**Task prompt:**
Work through the entries below and show every line in which "https" is found.

**Study material:**
┌──

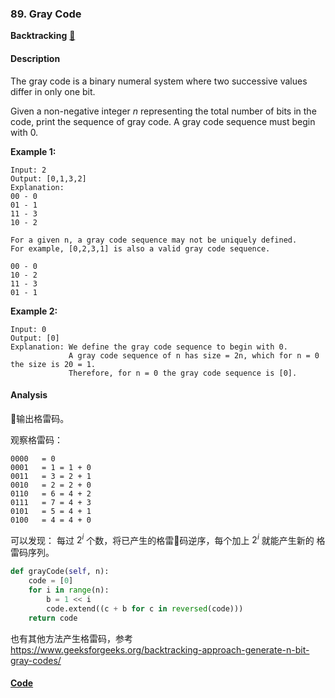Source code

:### 89. Gray Code

**Backtracking**    [🧡](https://leetcode.com/problems/gray-code)    

#### Description

The gray code is a binary numeral system where two successive values differ in only one bit.

Given a non-negative integer _n_ representing the total number of bits in the code, print the sequence of gray code. A gray code sequence must begin with 0.

**Example 1:**

```
Input: 2
Output: [0,1,3,2]
Explanation:
00 - 0
01 - 1
11 - 3
10 - 2

For a given n, a gray code sequence may not be uniquely defined.
For example, [0,2,3,1] is also a valid gray code sequence.

00 - 0
10 - 2
11 - 3
01 - 1
```

**Example 2:**

```
Input: 0
Output: [0]
Explanation: We define the gray code sequence to begin with 0.
             A gray code sequence of n has size = 2n, which for n = 0 the size is 20 = 1.
             Therefore, for n = 0 the gray code sequence is [0].
```

#### Analysis

输出格雷码。

观察格雷码：

```
0000   = 0
0001   = 1 = 1 + 0
0011   = 3 = 2 + 1
0010   = 2 = 2 + 0
0110   = 6 = 4 + 2
0111   = 7 = 4 + 3
0101   = 5 = 4 + 1
0100   = 4 = 4 + 0
```
可以发现： 每过 $2^i$ 个数，将已产生的格雷码逆序，每个加上 $2^i$ 就能产生新的 格雷码序列。

```python
def grayCode(self, n):
    code = [0]
    for i in range(n):
        b = 1 << i
        code.extend((c + b for c in reversed(code)))
    return code
```

 也有其他方法产生格雷码，参考 <https://www.geeksforgeeks.org/backtracking-approach-generate-n-bit-gray-codes/>





#### [Code](../python/89.%20Gray%20Code.py)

└──

**Worked solution:**
**Backtracking**    [🧡](https://leetcode.com/problems/gray-code)    
 也有其他方法产生格雷码，参考 <https://www.geeksforgeeks.org/backtracking-approach-generate-n-bit-gray-codes/>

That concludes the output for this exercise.